Muito se fala dos 15 minutos de fama. Em 1998, jogaste os últimos 15' da final com o Brasil. De que te lembras?
Do Jacquet [seleccionador de França] a dizer-me qualquer coisa, depois da expulsão do Desailly. O som ambiente era ensurdecedor. Só entendi o Jacquet pela leitura dos lábios, qualquer coisa como "Patrick, prepara-te." Um nervoso miudinho percorreu-me a espinha.
Então?
Só tinha 22 anos e tudo aquilo era forte, emocionante de mais.
Mas tu sempre foste precoce. Estreia no Cannes aos 17 anos, capitão aos 19, idade com que assinaste pelo Milan.

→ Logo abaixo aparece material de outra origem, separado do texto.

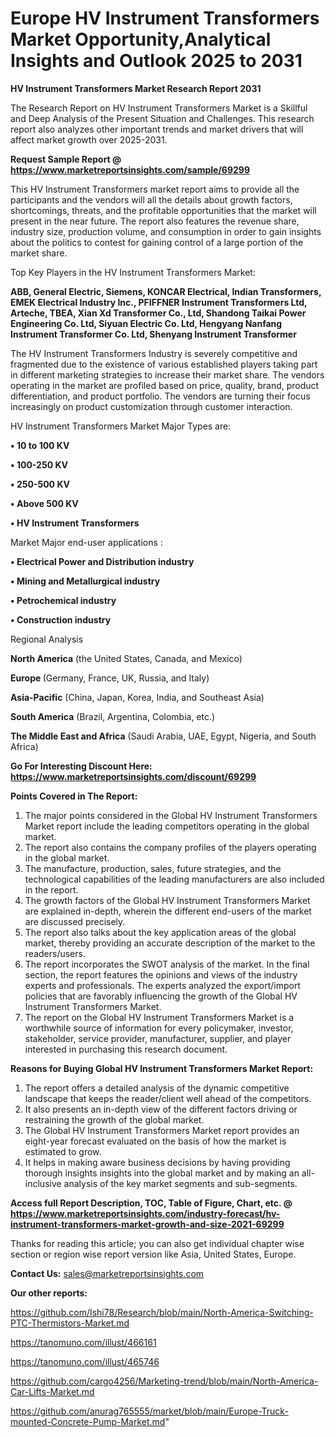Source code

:  # Europe HV Instrument Transformers Market Opportunity,Analytical Insights and Outlook 2025 to 2031

<strong>HV Instrument Transformers Market Research Report 2031</strong>

The Research Report on HV Instrument Transformers Market is a Skillful and Deep Analysis of the Present Situation and Challenges. This research report also analyzes other important trends and market drivers that will affect market growth over 2025-2031.

<strong>Request Sample Report @ <a href=https://www.marketreportsinsights.com/sample/69299>https://www.marketreportsinsights.com/sample/69299</a></strong>

This HV Instrument Transformers market report aims to provide all the participants and the vendors will all the details about growth factors, shortcomings, threats, and the profitable opportunities that the market will present in the near future. The report also features the revenue share, industry size, production volume, and consumption in order to gain insights about the politics to contest for gaining control of a large portion of the market share.

Top Key Players in the HV Instrument Transformers Market:

<strong>ABB, General Electric, Siemens, KONCAR Electrical, Indian Transformers, EMEK Electrical Industry Inc., PFIFFNER Instrument Transformers Ltd, Arteche, TBEA, Xian Xd Transformer Co., Ltd, Shandong Taikai Power Engineering Co. Ltd, Siyuan Electric Co. Ltd, Hengyang Nanfang Instrument Transformer Co. Ltd, Shenyang Instrument Transformer</strong>

The HV Instrument Transformers Industry is severely competitive and fragmented due to the existence of various established players taking part in different marketing strategies to increase their market share. The vendors operating in the market are profiled based on price, quality, brand, product differentiation, and product portfolio. The vendors are turning their focus increasingly on product customization through customer interaction.

HV Instrument Transformers Market Major Types are:

<strong>• 10 to 100 KV

• 100-250 KV

• 250-500 KV

• Above 500 KV

• HV Instrument Transformers</strong>

Market Major end-user applications :

<strong>• Electrical Power and Distribution industry

• Mining and Metallurgical industry

• Petrochemical industry

• Construction industry</strong>

Regional Analysis

</u><strong><b>North America</b></strong> (the United States, Canada, and Mexico)

<strong><b>Europe </b></strong>(Germany, France, UK, Russia, and Italy)

<strong><b>Asia-Pacific</b></strong> (China, Japan, Korea, India, and Southeast Asia)

<strong><b>South America</b></strong> (Brazil, Argentina, Colombia, etc.)

<strong><b>The Middle East and Africa</b></strong> (Saudi Arabia, UAE, Egypt, Nigeria, and South Africa)

<strong>Go For Interesting Discount Here: <a href=https://www.marketreportsinsights.com/discount/69299>https://www.marketreportsinsights.com/discount/69299</a></strong>

<strong>Points Covered in The Report:</strong>
<ol>
  <li>The major points considered in the Global HV Instrument Transformers Market report include the leading competitors operating in the global market.</li>
  <li>The report also contains the company profiles of the players operating in the global market.</li>
  <li>The manufacture, production, sales, future strategies, and the technological capabilities of the leading manufacturers are also included in the report.</li>
  <li>The growth factors of the Global HV Instrument Transformers Market are explained in-depth, wherein the different end-users of the market are discussed precisely.</li>
  <li>The report also talks about the key application areas of the global market, thereby providing an accurate description of the market to the readers/users.</li>
  <li>The report incorporates the SWOT analysis of the market. In the final section, the report features the opinions and views of the industry experts and professionals. The experts analyzed the export/import policies that are favorably influencing the growth of the Global HV Instrument Transformers Market.</li>
  <li>The report on the Global HV Instrument Transformers Market is a worthwhile source of information for every policymaker, investor, stakeholder, service provider, manufacturer, supplier, and player interested in purchasing this research document.</li>
</ol>
<strong>Reasons for Buying Global HV Instrument Transformers Market Report:</strong>

<ol>
  <li>The report offers a detailed analysis of the dynamic competitive landscape that keeps the reader/client well ahead of the competitors.</li>
  <li>It also presents an in-depth view of the different factors driving or restraining the growth of the global market.</li>
  <li>The Global HV Instrument Transformers Market report provides an eight-year forecast evaluated on the basis of how the market is estimated to grow.</li>
  <li>It helps in making aware business decisions by having providing thorough insights insights into the global market and by making an all-inclusive analysis of the key market segments and sub-segments.</li>
</ol>
<strong>Access full Report Description, TOC, Table of Figure, Chart, etc. @ <a href=https://www.marketreportsinsights.com/industry-forecast/hv-instrument-transformers-market-growth-and-size-2021-69299>https://www.marketreportsinsights.com/industry-forecast/hv-instrument-transformers-market-growth-and-size-2021-69299</a></strong>


Thanks for reading this article; you can also get individual chapter wise section or region wise report version like Asia, United States, Europe.

<strong>Contact Us:</strong>
sales@marketreportsinsights.com

<strong>Our other reports:</strong>

<a href=https://github.com/Ishi78/Research/blob/main/North-America-Switching-PTC-Thermistors-Market.md>https://github.com/Ishi78/Research/blob/main/North-America-Switching-PTC-Thermistors-Market.md</a>

<a href=https://tanomuno.com/illust/466161>https://tanomuno.com/illust/466161</a>

<a href=https://tanomuno.com/illust/465746>https://tanomuno.com/illust/465746</a>

<a href=https://github.com/cargo4256/Marketing-trend/blob/main/North-America-Car-Lifts-Market.md>https://github.com/cargo4256/Marketing-trend/blob/main/North-America-Car-Lifts-Market.md</a>

<a href=https://github.com/anurag765555/market/blob/main/Europe-Truck-mounted-Concrete-Pump-Market.md>https://github.com/anurag765555/market/blob/main/Europe-Truck-mounted-Concrete-Pump-Market.md</a>"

Como foste lá parar?
Uma aventura inexplicável, louca.
Falou-se de rapto?
Bemmmm, não está longe da verdade. Acabei o treino do Cannes, fui para um avião, um jacto privado, cheguei a Milão, de repente estava numa sala e puseram-me um contrato à frente, eu não sabia uma palavra sequer de italiano, assinei e eu que nunca assinara nada. E pronto, estava no Milan. Aos 19 anos.
E só fizeste dois jogos.
Sim, mas o que aprendi naquele curto período de seis meses foi, brrr, todo um curso de educação táctica, técnica e profissionalismo ao mais alto nível.
Explica lá isso.
A equipa era um portento físico e técnico. Havia Desailly...
Ele ajudou-te, como compatriota?
Bien sur. Muito, muitíssimo. E outro que me deu tudo foi o George [Weah]. Foi o meu grande irmão. Ensinou-me a fazer o nó da gravata.
E Capello?
Um grande homem e um grande treinador. Ele treinava diariamente a equipa titular em 4x4x2 contra zero, sem ninguém à frente nem balizas. Se a bola fosse para a direita, toda a equipa tinha de defender aquela bola. Se fosse para a esquerda, idem. O simples trabalho de equipa em bloco, a coordenação defensiva, o posicionamento táctico. Eu era o 12.º elemento. Estava sempre atrás do Albertini. Nesses treinos, aprendi tudo o que sei. A base, com B maiúsculo.
Diz-se que o Savicevic treinava pouco.
Talvez tenha sido o jogador que menos vezes vi nos treinos em toda a carreira. Mas resolvia jogos com um toque de génio. Até nisso Capello geriu o balneário com mestria. No fim de contas, o grupo era só vedetas da bola, técnica e fisicamente falando, com cinco ou seis estrangeiros [Desailly, Vieira, Boban, Savicevic, Weah e... Futre], mas só podiam jogar três e todos andavam felizes.
Daí foste para o Arsenal.
Estive quase, quase no Ajax. Mas encontrei tantas vezes o Arsène [Wenger], que estava de saída do Nagoya Grampus Eight e ia muitas vezes ver o Milan ao Giuseppe Mezza, que assinei pelo Arsenal.
E lá, como foi?
Um sonho. Cheguei a capitão, fui campeão inglês sem derrotas. Lembro-me dos primeiros tempos de ver o Tony Adams [capitão] no uso da palavra antes dos jogos. Não percebia nada de inglês mas sentia uma emoção na voz dele que me arrepiava. E a equipa respondia ao estímulo. Ele era alcoólico e a equipa confiava cegamente nele. Que coisa! Que líder!
Como era a noite de Londres?
Viste-me jogar?
Sim, claro.
Como me definias?
Um poço de força. Elegante. Invisível.
Pronto, era aí que eu queria chegar. Na noite, também era invisível. Raramente ia a pubs. Quando ia, portava-me bem.